Contact Dermatitis Come in Different Types

The following are the most common kinds of contact dermatitis:

Allergic Contact Dermatitis

This is due to your immune system overreacting to an irritating chemical of substance or an allergic reaction. Hives or contact urticaria, an itchy rash, typically appears right after being exposed to a trigger or allergen.

Irritant Contact Dermatitis

This occurs when your skin comes in contact with heat, a chemical, or experiences excessive friction.

Occupational Contact Dermatitis

This is common is certain occupations where employees ordinarily come in contact or are regularly exposed to chemicals, and allergens or irritants like latex, rubber or nickel.

Photocontact Dermatitis

This happens when an individual comes in contact with any allergen or irritant and the affected area is exposed to the sun.

How to Know If It’s Contact Dermatitis

itchy woman

In virtually all contact dermatitis cases, an itchy, stinging, burning, and reddish rash will appear following exposure to triggering irritants or allergens. Continued exposure might cause the skin to turn leathery and dark. Certain kinds of contact dermatitis may include these symptoms:

  • Flaky, cracked, and dry skin
  • Blisters
  • Rashes that look like they came together and are swollen
  • Pain
  • Swelling
  • Burning sensation

In order to help you determine what kind of contact dermatitis you’re suffering from, you need to pinpoint when exactly your symptoms appeared. In the event that your contact dermatitis started because of a reaction to an irritant, your symptoms could appear right away. Likewise, in more severe cases, ulcers may develop. This will enable you to determine the irritant that triggered your symptoms.

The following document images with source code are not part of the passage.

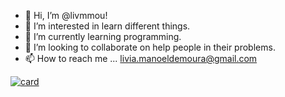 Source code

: - 👋 Hi, I’m @livmmou!
- 👀 I’m interested in learn different things.
- 🌱 I’m currently learning programming.
- 💞️ I’m looking to collaborate on help people in their problems.
- 📫 How to reach me ... livia.manoeldemoura@gmail.com

[![card](https://github-readme-stats.vercel.app/api?username=livmmou&theme=default)](https://github.com/anuraghazra/github-readme-stats)





<!---
livmmou/livmmou is a ✨ special ✨ repository because its `README.md` (this file) appears on your GitHub profile.
You can click the Preview link to take a look at your changes.
--->
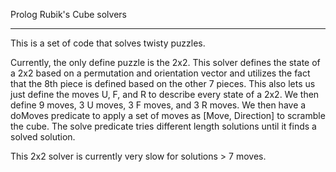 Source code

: Prolog Rubik's Cube solvers

----

This is a set of code that solves twisty puzzles.

Currently, the only define puzzle is the 2x2.
This solver defines the state of a 2x2 based on a permutation and orientation vector and utilizes the fact that the 8th piece is defined based on the other 7 pieces. This also lets us just define the moves U, F, and R to describe every state of a 2x2. We then define 9 moves, 3 U moves, 3 F moves, and 3 R moves. We then have a doMoves predicate to apply a set of moves as [Move, Direction] to scramble the cube. The solve predicate tries different length solutions until it finds a solved solution.

This 2x2 solver is currently very slow for solutions > 7 moves. 
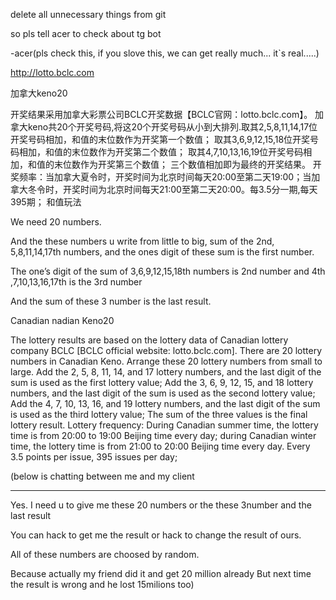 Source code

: delete all unnecessary things from git

so pls tell acer to check about tg bot

-acer(pls check this, if you slove this, we can get really much... it`s real.....)

http://lotto.bclc.com


加拿大keno20

   开奖结果采用加拿大彩票公司BCLC开奖数据【BCLC官网：lotto.bclc.com】。
    加拿大keno共20个开奖号码,将这20个开奖号码从小到大排列.取其2,5,8,11,14,17位开奖号码相加，和值的末位数作为开奖第一个数值；
    取其3,6,9,12,15,18位开奖号码相加，和值的末位数作为开奖第二个数值；
    取其4,7,10,13,16,19位开奖号码相加，和值的末位数作为开奖第三个数值；
    三个数值相加即为最终的开奖结果。
    开奖频率：当加拿大夏令时，开奖时间为北京时间每天20:00至第二天19:00；当加拿大冬令时，开奖时间为北京时间每天21:00至第二天20:00。每3.5分一期,每天395期；
    和值玩法

We need 20 numbers.

And the these numbers u write from little to big, sum of the 2nd, 5,8,11,14,17th numbers, and the ones digit of these sum is the first number.

The one’s digit of the sum of 3,6,9,12,15,18th numbers is 2nd number and 4th ,7,10,13,16,17th is the 3rd number

And the sum of these 3 number is the last result.

Canadian 
nadian Keno20

The lottery results are based on the lottery data of Canadian lottery company BCLC [BCLC official website: lotto.bclc.com].
There are 20 lottery numbers in Canadian Keno. Arrange these 20 lottery numbers from small to large. Add the 2, 5, 8, 11, 14, and 17 lottery numbers, and the last digit of the sum is used as the first lottery value;
Add the 3, 6, 9, 12, 15, and 18 lottery numbers, and the last digit of the sum is used as the second lottery value;
Add the 4, 7, 10, 13, 16, and 19 lottery numbers, and the last digit of the sum is used as the third lottery value;
The sum of the three values ​​is the final lottery result.
Lottery frequency: During Canadian summer time, the lottery time is from 20:00 to 19:00 Beijing time every day; during Canadian winter time, the lottery time is from 21:00 to 20:00 Beijing time every day. Every 3.5 points per issue, 395 issues per day;

(below is chatting between me and my client

--------------------------------

Yes. I need u to give me these 20 numbers or the these 3number  and the last result


You can hack to get me the result or hack to change the result of ours.

All of these numbers are choosed by random.


Because actually my friend did it and get 20 million already
But next time the result is wrong and he lost 15milions  too)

Treating Contact Dermatitis

In the majority of cases, symptoms will subside once exposure to the trigger has ended, but the rash might need some time to subside. For instance, a poison ivy rash usually lingers since the plant’s oils have leached into your skin, but will eventually clear up.

Avoidance is key to preventing an episode of contact dermatitis. But in the event that contact has been made, cleaning the affected site with water and mild cleanser may help. Otherwise, the following home treatments might help ease symptoms:

  • Avoiding scratching the rash
  • Applying ice to cool the affected area and reduce swelling and itchiness
  • Applying ointments to relieve the rash
  • Taking antihistamine medications
  • Applying an oatmeal paste to the affected site or taking a bath with oatmeal products

For more severe cases, you may need to see your dermatologist. They will prescribe stronger anti-itch creams or ointments that contain corticosteroids as well as prescription meds to address your symptoms.

Remember, the majority of contact dermatitis cases are not serious, but could be very uncomfortable. If home treatments fail to work, see your dermatologist as soon as possible.